» WHAT THE TASK REQUIRES
Exact reproduction required: the lines below from the line with "Theory and Functional" to the line with "within programming.", both ends included, and no others.

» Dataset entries
*** Block opens ***
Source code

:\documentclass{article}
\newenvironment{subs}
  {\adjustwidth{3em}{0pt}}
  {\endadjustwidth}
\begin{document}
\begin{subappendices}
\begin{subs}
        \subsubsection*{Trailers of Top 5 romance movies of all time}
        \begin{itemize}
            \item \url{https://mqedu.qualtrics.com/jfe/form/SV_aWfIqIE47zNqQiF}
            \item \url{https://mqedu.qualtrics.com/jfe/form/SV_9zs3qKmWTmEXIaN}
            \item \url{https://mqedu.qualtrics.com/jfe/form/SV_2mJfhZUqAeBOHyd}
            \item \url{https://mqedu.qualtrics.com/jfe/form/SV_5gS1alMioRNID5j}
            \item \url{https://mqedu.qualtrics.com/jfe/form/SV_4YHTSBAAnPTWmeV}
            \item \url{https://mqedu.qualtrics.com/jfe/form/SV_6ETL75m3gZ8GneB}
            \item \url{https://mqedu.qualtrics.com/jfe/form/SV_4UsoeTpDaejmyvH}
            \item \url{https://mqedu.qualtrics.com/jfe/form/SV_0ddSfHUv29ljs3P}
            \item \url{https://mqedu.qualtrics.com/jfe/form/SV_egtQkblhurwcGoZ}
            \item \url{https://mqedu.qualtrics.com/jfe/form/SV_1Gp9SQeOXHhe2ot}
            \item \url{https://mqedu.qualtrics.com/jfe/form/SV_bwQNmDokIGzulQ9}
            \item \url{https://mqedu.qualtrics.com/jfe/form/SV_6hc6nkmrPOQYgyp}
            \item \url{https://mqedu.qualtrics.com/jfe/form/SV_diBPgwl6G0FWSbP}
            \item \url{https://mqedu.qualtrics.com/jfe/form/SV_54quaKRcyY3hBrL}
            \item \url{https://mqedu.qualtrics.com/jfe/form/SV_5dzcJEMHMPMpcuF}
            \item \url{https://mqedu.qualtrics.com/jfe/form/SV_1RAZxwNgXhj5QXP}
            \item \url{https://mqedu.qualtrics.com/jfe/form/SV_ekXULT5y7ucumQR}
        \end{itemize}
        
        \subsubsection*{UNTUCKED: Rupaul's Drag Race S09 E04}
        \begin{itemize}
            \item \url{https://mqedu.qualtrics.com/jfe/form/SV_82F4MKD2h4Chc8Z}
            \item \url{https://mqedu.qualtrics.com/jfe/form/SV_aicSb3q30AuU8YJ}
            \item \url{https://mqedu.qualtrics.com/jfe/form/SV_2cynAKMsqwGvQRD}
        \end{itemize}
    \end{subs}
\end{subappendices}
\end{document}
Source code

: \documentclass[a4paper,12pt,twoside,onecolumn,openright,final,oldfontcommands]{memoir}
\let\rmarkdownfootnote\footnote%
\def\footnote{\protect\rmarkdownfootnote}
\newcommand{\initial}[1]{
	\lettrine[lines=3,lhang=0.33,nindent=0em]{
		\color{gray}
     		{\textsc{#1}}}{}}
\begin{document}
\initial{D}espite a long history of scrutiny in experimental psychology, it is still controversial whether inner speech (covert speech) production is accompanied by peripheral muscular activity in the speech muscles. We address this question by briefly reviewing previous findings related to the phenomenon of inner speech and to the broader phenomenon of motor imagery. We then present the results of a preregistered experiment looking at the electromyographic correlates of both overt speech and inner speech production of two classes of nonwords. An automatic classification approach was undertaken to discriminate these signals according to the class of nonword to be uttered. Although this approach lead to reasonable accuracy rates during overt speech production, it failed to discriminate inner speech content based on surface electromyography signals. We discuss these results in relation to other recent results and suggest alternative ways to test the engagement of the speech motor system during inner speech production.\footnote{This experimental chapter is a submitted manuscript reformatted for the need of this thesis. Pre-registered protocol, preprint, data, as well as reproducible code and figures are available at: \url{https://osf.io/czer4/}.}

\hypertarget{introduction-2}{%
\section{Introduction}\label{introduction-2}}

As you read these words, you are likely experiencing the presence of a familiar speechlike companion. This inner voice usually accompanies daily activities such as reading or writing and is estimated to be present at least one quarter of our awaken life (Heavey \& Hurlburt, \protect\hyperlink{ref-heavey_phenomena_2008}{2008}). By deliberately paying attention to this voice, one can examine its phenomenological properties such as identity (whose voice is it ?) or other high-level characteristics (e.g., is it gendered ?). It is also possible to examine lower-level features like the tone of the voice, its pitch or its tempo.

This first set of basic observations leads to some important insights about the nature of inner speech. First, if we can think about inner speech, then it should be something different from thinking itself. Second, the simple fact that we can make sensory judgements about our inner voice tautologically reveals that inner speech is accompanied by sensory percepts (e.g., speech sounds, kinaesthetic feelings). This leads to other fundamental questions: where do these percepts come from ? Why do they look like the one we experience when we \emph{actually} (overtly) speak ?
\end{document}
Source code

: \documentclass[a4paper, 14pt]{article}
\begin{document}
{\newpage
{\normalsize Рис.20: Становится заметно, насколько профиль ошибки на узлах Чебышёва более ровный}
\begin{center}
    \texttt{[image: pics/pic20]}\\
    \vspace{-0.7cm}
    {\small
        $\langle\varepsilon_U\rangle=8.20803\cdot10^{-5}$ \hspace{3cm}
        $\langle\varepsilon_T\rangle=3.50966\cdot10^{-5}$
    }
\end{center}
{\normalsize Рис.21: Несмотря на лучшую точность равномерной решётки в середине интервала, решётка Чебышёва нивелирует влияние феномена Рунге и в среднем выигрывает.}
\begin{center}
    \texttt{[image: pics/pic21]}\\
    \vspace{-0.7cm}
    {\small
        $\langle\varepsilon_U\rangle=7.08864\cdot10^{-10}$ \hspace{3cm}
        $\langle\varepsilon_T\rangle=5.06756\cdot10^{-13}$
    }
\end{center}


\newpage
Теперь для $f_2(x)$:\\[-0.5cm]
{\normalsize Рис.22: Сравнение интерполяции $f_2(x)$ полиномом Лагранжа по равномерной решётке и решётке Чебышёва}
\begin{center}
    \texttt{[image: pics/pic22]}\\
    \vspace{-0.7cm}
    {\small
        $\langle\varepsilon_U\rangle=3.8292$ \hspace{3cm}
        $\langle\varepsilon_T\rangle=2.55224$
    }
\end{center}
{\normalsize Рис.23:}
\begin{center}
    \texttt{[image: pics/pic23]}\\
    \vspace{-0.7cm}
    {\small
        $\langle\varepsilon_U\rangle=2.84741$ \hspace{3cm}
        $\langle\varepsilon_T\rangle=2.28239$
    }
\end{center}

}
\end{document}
*** Block closes ***
*** Block opens ***
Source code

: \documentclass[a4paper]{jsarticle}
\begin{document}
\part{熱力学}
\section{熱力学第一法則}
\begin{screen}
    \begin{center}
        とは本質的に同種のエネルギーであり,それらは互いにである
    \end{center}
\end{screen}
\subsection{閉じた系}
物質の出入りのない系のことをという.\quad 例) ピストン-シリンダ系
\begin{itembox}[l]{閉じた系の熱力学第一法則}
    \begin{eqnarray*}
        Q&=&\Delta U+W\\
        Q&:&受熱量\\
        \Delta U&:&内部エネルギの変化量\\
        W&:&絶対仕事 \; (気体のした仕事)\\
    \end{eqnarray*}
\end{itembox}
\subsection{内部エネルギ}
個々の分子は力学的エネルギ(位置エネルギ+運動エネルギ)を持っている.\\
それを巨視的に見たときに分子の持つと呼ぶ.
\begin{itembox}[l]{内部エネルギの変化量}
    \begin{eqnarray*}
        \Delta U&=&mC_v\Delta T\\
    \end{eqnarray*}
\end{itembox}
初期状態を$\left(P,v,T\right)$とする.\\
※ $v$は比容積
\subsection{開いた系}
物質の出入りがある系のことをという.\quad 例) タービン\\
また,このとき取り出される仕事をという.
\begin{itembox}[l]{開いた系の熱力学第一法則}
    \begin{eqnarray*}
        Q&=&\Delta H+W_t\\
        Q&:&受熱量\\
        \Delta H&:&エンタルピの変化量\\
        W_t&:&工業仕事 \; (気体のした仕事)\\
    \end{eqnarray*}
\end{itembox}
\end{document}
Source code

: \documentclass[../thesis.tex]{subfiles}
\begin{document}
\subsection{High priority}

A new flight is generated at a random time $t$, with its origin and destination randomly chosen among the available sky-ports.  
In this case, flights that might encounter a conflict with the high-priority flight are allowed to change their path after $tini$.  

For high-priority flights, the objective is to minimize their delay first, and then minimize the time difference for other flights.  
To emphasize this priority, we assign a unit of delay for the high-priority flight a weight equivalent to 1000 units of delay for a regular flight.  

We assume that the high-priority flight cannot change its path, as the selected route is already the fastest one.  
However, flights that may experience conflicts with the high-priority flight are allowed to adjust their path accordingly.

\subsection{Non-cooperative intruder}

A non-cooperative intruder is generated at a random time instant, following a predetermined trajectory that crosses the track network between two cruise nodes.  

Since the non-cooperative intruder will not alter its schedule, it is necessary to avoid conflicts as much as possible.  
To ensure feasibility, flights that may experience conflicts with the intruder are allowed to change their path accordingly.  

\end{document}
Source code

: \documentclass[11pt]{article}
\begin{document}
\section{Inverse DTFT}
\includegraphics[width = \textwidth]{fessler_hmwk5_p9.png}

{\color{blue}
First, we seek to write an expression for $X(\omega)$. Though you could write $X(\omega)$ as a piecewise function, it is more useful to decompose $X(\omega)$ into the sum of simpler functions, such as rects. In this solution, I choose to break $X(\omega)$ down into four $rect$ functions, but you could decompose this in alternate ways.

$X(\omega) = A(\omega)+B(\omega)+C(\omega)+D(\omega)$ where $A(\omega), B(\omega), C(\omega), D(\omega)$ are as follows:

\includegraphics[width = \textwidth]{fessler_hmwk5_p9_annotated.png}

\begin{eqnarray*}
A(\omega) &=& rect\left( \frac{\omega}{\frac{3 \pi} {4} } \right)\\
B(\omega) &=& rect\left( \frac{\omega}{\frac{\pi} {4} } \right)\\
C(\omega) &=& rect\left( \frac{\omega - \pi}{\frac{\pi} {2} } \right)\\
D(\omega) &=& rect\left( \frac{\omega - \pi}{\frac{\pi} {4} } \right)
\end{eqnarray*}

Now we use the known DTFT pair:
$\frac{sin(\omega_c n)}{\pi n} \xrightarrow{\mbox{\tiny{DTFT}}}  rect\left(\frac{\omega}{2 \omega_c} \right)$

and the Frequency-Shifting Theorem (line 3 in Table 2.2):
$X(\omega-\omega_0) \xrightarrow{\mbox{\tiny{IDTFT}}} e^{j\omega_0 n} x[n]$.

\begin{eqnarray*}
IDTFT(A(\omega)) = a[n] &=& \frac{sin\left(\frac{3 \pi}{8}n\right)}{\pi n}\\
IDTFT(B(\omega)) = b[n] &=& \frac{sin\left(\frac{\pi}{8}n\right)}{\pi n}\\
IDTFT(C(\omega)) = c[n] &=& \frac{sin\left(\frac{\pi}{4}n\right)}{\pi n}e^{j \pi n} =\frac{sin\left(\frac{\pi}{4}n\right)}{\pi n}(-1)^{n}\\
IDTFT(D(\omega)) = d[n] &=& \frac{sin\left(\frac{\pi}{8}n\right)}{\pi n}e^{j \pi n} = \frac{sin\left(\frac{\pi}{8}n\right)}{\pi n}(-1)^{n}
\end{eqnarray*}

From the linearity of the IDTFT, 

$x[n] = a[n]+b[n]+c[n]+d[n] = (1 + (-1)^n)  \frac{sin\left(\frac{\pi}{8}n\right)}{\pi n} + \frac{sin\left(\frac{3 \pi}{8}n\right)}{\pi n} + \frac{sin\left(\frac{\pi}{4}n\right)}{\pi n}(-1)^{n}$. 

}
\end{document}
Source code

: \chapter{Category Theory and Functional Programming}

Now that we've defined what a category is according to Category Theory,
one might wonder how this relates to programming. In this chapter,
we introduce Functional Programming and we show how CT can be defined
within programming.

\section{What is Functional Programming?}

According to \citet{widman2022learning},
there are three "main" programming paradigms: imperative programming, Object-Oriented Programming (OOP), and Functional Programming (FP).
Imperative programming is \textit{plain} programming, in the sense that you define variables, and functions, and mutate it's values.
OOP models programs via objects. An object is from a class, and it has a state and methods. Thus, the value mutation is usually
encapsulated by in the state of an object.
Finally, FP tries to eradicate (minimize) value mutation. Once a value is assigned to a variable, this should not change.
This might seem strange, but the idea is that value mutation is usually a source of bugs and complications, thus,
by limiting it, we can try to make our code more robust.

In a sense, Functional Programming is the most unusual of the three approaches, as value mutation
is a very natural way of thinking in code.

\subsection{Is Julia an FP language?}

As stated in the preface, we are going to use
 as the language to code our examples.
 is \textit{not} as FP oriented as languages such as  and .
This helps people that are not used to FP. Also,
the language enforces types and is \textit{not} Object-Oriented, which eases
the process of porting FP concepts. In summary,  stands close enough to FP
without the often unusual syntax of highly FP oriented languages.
*** Block closes ***
» SOLUTION BELOW
: \chapter{Category Theory and Functional Programming}

Now that we've defined what a category is according to Category Theory,
one might wonder how this relates to programming. In this chapter,
we introduce Functional Programming and we show how CT can be defined
within programming.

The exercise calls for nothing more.